[How to complete this task]:
The answer must consist of each line below that contains the word "documentclass", copied in full.

[Provided entries]:
########

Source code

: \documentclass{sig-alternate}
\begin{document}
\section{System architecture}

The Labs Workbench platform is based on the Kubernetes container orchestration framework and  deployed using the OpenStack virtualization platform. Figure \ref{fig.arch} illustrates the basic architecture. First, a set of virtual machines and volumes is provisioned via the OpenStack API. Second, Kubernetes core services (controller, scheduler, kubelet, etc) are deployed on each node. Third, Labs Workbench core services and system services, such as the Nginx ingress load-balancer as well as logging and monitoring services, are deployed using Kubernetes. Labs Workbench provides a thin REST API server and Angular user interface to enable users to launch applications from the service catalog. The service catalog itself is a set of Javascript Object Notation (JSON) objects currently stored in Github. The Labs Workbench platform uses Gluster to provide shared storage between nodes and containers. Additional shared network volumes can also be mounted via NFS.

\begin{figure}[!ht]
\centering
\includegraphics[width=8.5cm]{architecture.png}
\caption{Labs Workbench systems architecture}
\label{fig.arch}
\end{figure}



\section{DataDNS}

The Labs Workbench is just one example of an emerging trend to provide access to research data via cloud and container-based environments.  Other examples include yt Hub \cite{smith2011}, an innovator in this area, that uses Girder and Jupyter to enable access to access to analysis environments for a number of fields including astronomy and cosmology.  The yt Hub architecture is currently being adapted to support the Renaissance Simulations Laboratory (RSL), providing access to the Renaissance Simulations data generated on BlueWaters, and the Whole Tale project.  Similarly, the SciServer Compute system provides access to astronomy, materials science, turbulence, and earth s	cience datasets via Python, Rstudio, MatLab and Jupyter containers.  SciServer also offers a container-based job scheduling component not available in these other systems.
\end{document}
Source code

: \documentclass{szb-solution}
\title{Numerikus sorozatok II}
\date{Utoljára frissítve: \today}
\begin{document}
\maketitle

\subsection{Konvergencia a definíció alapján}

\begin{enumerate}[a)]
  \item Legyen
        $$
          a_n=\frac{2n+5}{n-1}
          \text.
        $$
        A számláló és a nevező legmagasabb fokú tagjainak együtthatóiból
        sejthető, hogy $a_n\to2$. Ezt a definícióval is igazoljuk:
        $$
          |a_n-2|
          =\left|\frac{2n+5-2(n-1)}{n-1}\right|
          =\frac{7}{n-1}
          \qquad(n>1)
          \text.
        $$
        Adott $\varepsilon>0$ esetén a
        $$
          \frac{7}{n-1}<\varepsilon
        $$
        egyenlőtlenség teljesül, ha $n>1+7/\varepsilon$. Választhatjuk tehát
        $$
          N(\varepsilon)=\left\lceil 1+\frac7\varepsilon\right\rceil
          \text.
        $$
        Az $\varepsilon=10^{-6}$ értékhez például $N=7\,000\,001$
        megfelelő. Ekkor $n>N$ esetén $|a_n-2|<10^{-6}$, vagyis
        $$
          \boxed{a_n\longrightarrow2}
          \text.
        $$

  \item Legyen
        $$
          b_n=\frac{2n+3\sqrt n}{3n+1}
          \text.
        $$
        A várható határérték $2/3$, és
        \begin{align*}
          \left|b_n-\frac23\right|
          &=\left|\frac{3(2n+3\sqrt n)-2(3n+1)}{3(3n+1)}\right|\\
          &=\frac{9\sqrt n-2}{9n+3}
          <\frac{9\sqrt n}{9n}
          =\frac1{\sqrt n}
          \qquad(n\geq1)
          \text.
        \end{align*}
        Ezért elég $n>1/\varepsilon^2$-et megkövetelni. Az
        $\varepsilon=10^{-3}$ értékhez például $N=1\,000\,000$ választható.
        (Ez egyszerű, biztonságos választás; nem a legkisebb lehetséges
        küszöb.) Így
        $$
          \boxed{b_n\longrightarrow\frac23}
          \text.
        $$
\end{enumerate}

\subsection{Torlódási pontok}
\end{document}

########

[Written reply]:
: \documentclass{sig-alternate}
: \documentclass{szb-solution}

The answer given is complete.